Cumartesi Anneleri: İbrahim Çelik ve oğlu Edip’in akıbeti 30 yıldır karanlıkta
Cumartesi İnsanları/Anneleri, eylemlerinin 1007’nci haftasında, Êlih’te Hizbulkontra tarafından kaçırıldıktan sonra kendilerinden bir daha haber alınamayan İbrahim Çelik ve oğlu Edip Çelik’in akıbetinin 30 yıldır karanlıkta bırakıldığına dikkat çekti.
Haber Merkezi- Cumartesi İnsanları/Anneleri, eylemlerinin 1007’ ncisi için bu hafta da Galatasaray Meydanı’nda bir araya geldi. Cumartesi anneleri kaybedilen ve katledilen yakınlarının fotoğraflarını taşıyarak eyleme katıldı. Çok sayıda hak savunucusunun yanı sıra Halkların Demokratik Kongresi (HDK) Eşsözcüsü Esengül Demir ile Kürt siyasetçi Sebahat Tuncel de eyleme katıldı.
‘Çok sayıda insan Hizbullah tarafından kaybedildi’
Bu haftaki eylemde, 10 Temmuz 1994 tarihinde Êlih’in Soğuksu Mezrası’ndaki evinden yüzü maskeli ve silahlı 4 kişi tarafından alındıktan sonra bir daha haber alınamayan 50 yaşındaki İbrahim Çelik ile 19 yaşındaki oğlu Edip Çelik’in akıbeti soruldu. Açıklamayı İnsan Hakları Derneği (İHD) Eş Genel Bşakanı Eren Keskin okudu. 90’lı yıllarda Êlih’in Hizbullah’ın üssü konumunda olduğunu hatırlatan Eren Keskin, şunları ifade etti:
“Örgüt, Batman Silvan-Diyarbakır üçgeninde binlerce cinayet ve zorla kaybetmeden sorumlu tutuluyordu. Ancak Hizbullah bu suçları işlerken TBMM Faili Meçhul Cinayetleri Araştırma Komisyonu raporunda da anlatıldığı gibi, güvenlik ve idari bürokrasinin kollaması, desteği, göz yumması ve yol vermesine işaret eden bir biçimde hiçbir engelle karşılaşmıyordu. Devlet şiddetinin sınır tanımadığı 90’lı yıllarda, kayıp yakınlarının Galatasaray’da, Diyarbakır Koşuyolu’nda, Batman Gülistan Caddesi’nde fotoğraflarını taşıdığı çok sayıda insan Hizbullah tarafından kaçırılarak kaybedildi. İbrahim Çelik ve oğlu Edip Çelik de bu insanlardandı.”

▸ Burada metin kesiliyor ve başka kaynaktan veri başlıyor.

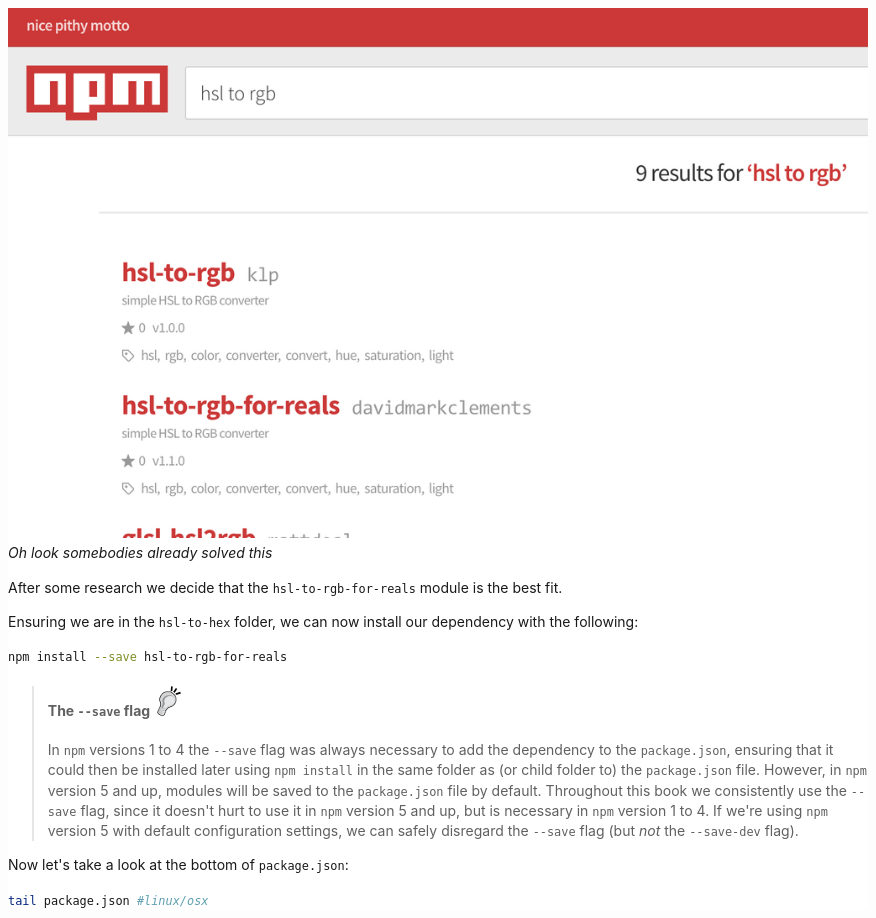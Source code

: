 ![](images/fig1.4.png)
*Oh look somebodies already solved this*

After some research we decide that the `hsl-to-rgb-for-reals` module is the best fit.

Ensuring we are in the `hsl-to-hex` folder, we can now install our dependency with the following:

```sh
npm install --save hsl-to-rgb-for-reals
```

> #### The `--save` flag ![](../tip.png)
> In `npm` versions 1 to 4 the `--save` flag was always necessary to 
> add the dependency to the `package.json`, ensuring that it could then
> be installed later using `npm install` in the same folder as (or child folder to)
> the `package.json` file. However, in `npm` version 5 and up, modules will 
> be saved to the `package.json` file by default. Throughout this book we 
> consistently use the `--save` flag, since it doesn't hurt to use it in `npm` 
> version 5 and up, but is necessary in `npm` version 1 to 4. If we're using 
> `npm` version 5 with default configuration settings, we can safely disregard
> the `--save` flag (but *not* the `--save-dev` flag).  

Now let's take a look at the bottom of `package.json`: 

```sh
tail package.json #linux/osx
```
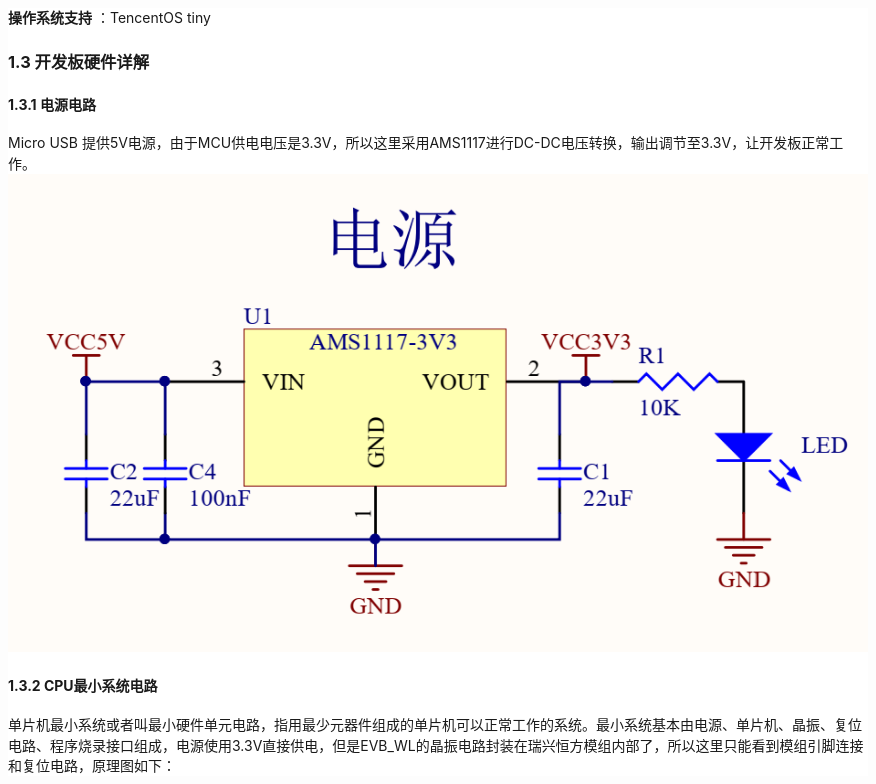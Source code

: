 **操作系统支持** ：TencentOS tiny



### 1.3 开发板硬件详解

#### 1.3.1 电源电路
Micro USB 提供5V电源，由于MCU供电电压是3.3V，所以这里采用AMS1117进行DC-DC电压转换，输出调节至3.3V，让开发板正常工作。
![](image/EVB_WL_guide/power_sch.png)

#### 1.3.2  CPU最小系统电路
单片机最小系统或者叫最小硬件单元电路，指用最少元器件组成的单片机可以正常工作的系统。最小系统基本由电源、单片机、晶振、复位电路、程序烧录接口组成，电源使用3.3V直接供电，但是EVB_WL的晶振电路封装在瑞兴恒方模组内部了，所以这里只能看到模组引脚连接和复位电路，原理图如下：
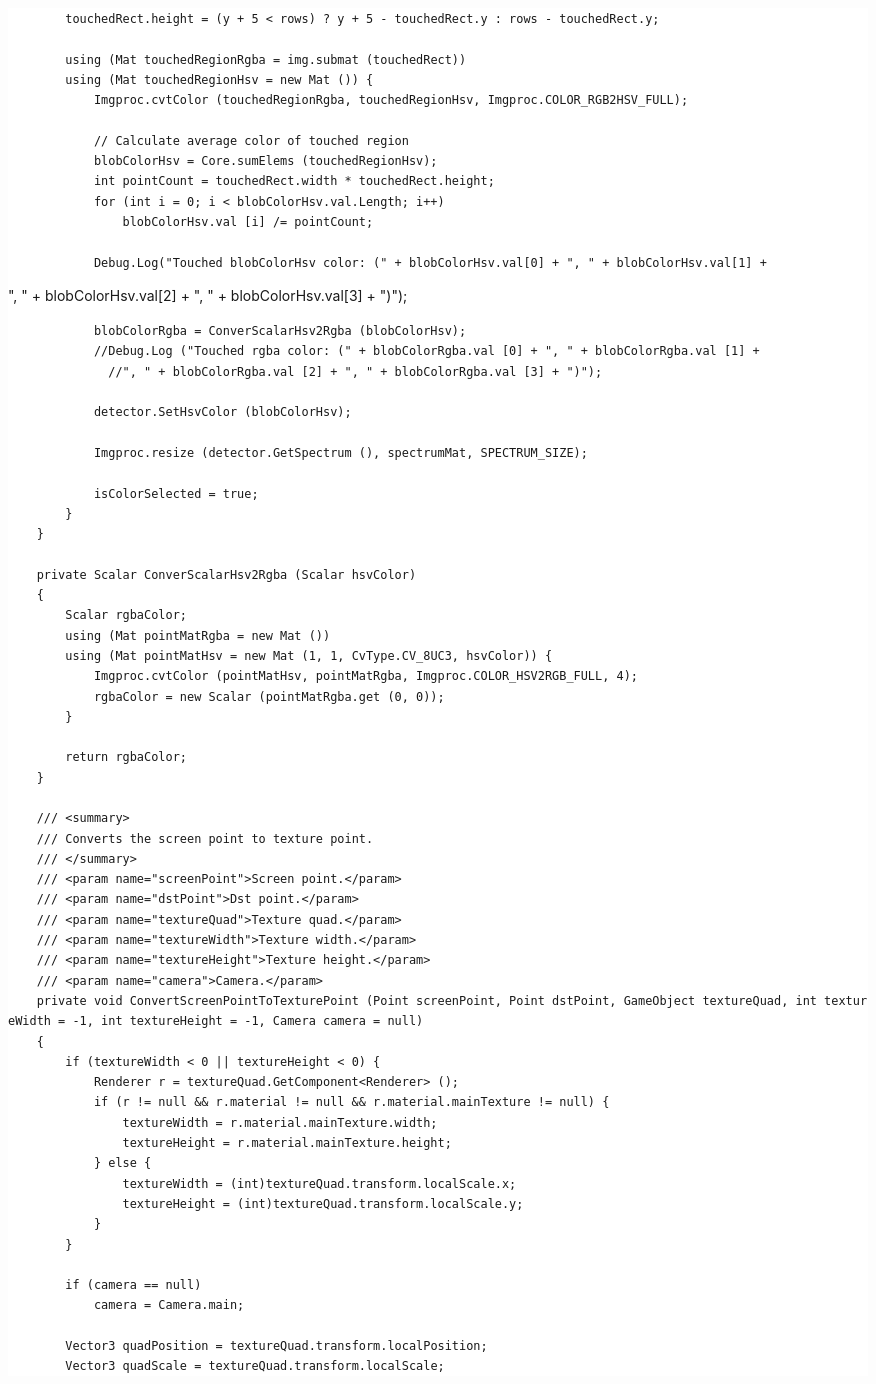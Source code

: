             touchedRect.height = (y + 5 < rows) ? y + 5 - touchedRect.y : rows - touchedRect.y;

            using (Mat touchedRegionRgba = img.submat (touchedRect))
            using (Mat touchedRegionHsv = new Mat ()) {
                Imgproc.cvtColor (touchedRegionRgba, touchedRegionHsv, Imgproc.COLOR_RGB2HSV_FULL);

                // Calculate average color of touched region
                blobColorHsv = Core.sumElems (touchedRegionHsv);
                int pointCount = touchedRect.width * touchedRect.height;
                for (int i = 0; i < blobColorHsv.val.Length; i++)
                    blobColorHsv.val [i] /= pointCount;

                Debug.Log("Touched blobColorHsv color: (" + blobColorHsv.val[0] + ", " + blobColorHsv.val[1] +
", " + blobColorHsv.val[2] + ", " + blobColorHsv.val[3] + ")");

                blobColorRgba = ConverScalarHsv2Rgba (blobColorHsv);            
                //Debug.Log ("Touched rgba color: (" + blobColorRgba.val [0] + ", " + blobColorRgba.val [1] +
                  //", " + blobColorRgba.val [2] + ", " + blobColorRgba.val [3] + ")");

                detector.SetHsvColor (blobColorHsv);

                Imgproc.resize (detector.GetSpectrum (), spectrumMat, SPECTRUM_SIZE);

                isColorSelected = true;
            }
        }

        private Scalar ConverScalarHsv2Rgba (Scalar hsvColor)
        {
            Scalar rgbaColor;
            using (Mat pointMatRgba = new Mat ())
            using (Mat pointMatHsv = new Mat (1, 1, CvType.CV_8UC3, hsvColor)) {
                Imgproc.cvtColor (pointMatHsv, pointMatRgba, Imgproc.COLOR_HSV2RGB_FULL, 4);
                rgbaColor = new Scalar (pointMatRgba.get (0, 0));
            }

            return rgbaColor;
        }

        /// <summary>
        /// Converts the screen point to texture point.
        /// </summary>
        /// <param name="screenPoint">Screen point.</param>
        /// <param name="dstPoint">Dst point.</param>
        /// <param name="textureQuad">Texture quad.</param>
        /// <param name="textureWidth">Texture width.</param>
        /// <param name="textureHeight">Texture height.</param>
        /// <param name="camera">Camera.</param>
        private void ConvertScreenPointToTexturePoint (Point screenPoint, Point dstPoint, GameObject textureQuad, int textureWidth = -1, int textureHeight = -1, Camera camera = null)
        {
            if (textureWidth < 0 || textureHeight < 0) {
                Renderer r = textureQuad.GetComponent<Renderer> ();
                if (r != null && r.material != null && r.material.mainTexture != null) {
                    textureWidth = r.material.mainTexture.width;
                    textureHeight = r.material.mainTexture.height;
                } else {
                    textureWidth = (int)textureQuad.transform.localScale.x;
                    textureHeight = (int)textureQuad.transform.localScale.y;
                }
            }

            if (camera == null)
                camera = Camera.main;

            Vector3 quadPosition = textureQuad.transform.localPosition;
            Vector3 quadScale = textureQuad.transform.localScale;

‘İbrahim Çelik ve oğlu Edip Çelik’ten bir daha haber alınamadı’
İbrahim Çelik’in evine 10 Temmuz 1994 gecesi maskeli ve silahlı 4 kişinin geldiğini belirten Eren Keskin şunları aktardı: “Bu kişiler yer gösterme bahanesiyle İbrahim Çelik’i zorla yanlarında götürdü. Durumdan şüphelenen 19 yaşındaki oğlu Edip Çelik de babasını yalnız bırakmamak için peşlerinden gitti. Baba-oğul eve dönmeyince endişelenen aile Jandarmaya ve Emniyet’e başvurdu. Aile daha sonra olayla ilgili Hizbullahçıların isimlerini vererek savcılığa suç duyurusunda bulundu. Ancak ailenin bütün başvuruları sonuçsuz kaldı; İbrahim Çelik ve Edip Çelik’ten bir daha haber alınamadı.”
'Akıbetleri 30 yıldır karanlıkta bırakıldı’
Kayıplarla ilgili etkin bir araştırma ve soruşturmanın yürütülmediğini vurgulayan Eren Keskin, “İbrahim Çelik ve Edip Çelik’in akıbetleri 30 yıldır karanlıkta bırakıldı, onları kaybedenler cezasızlıkla korundu. 1007’nci haftamızda bir kez daha siyasi ve adli makamlara sesleniyoruz; Zamanaşımı hükümlerini gözaltında kaybetme suçunu cezasız bırakmanın bir aracı olarak kullanmaya son verin. Kayıp yakınlarının hakikat ve adalet arayışını engellemekten vazgeçin. İbrahim Çelik ve Edip Çelik’in akıbetlerini açığa çıkaracak etkinlikte soruşturma-kovuşturma yapma ve failleri cezalandırma yükümlülüğünüzü yerine getirin. Kaç yıl geçerse geçsin İbrahim Çelik ve Edip Çelik için, tüm kayıplarımız için adalet istemekten, devletin evrensel hukuk normları içinde hareket etmek zorunda olduğunu hatırlatmaktan vazgeçmeyeceğiz” dedi.
Şevin Çelik: Dedeme ve dayıma ne olduğunu bilmek istiyorum
Açıklamanın ardından konuşan İbrahim Çelik’in torunu Şevin Çelik, şunları ifade etti: “30 yıl önce Batman Soğuksu’daki evlerinden alınıp götürüldükten sonra kendilerinden haber alınamayan İbrahim ve Edip Çelik’in ailesi olarak buradayız. Biz dedemizi ve dayımızı hiç görmedik. Onları fotoğraflarından bir de anneannemizin ve annemizin gözyaşlarından, hiç azalmayan acılarından tanıyoruz. Ben Galatasaray’da büyüyen bir Cumartesi torunuyum. Neden mi Galatasaray’dayım? Dedeme, dayıma ne olduğunu bilmek istiyorum. Onların bir mezarı olsun istiyorum. Anneme, anneanneme bu acıları yaşatanlar bulunsun, yargılansın istiyorum. Adalet yerini bulsun istiyorum. Ailesi olarak İbrahim Çelik ve Edip Çelik’i aramaya devam edeceğiz. Onlara ulaşma umudumuzu kaybetmeyeceğiz.”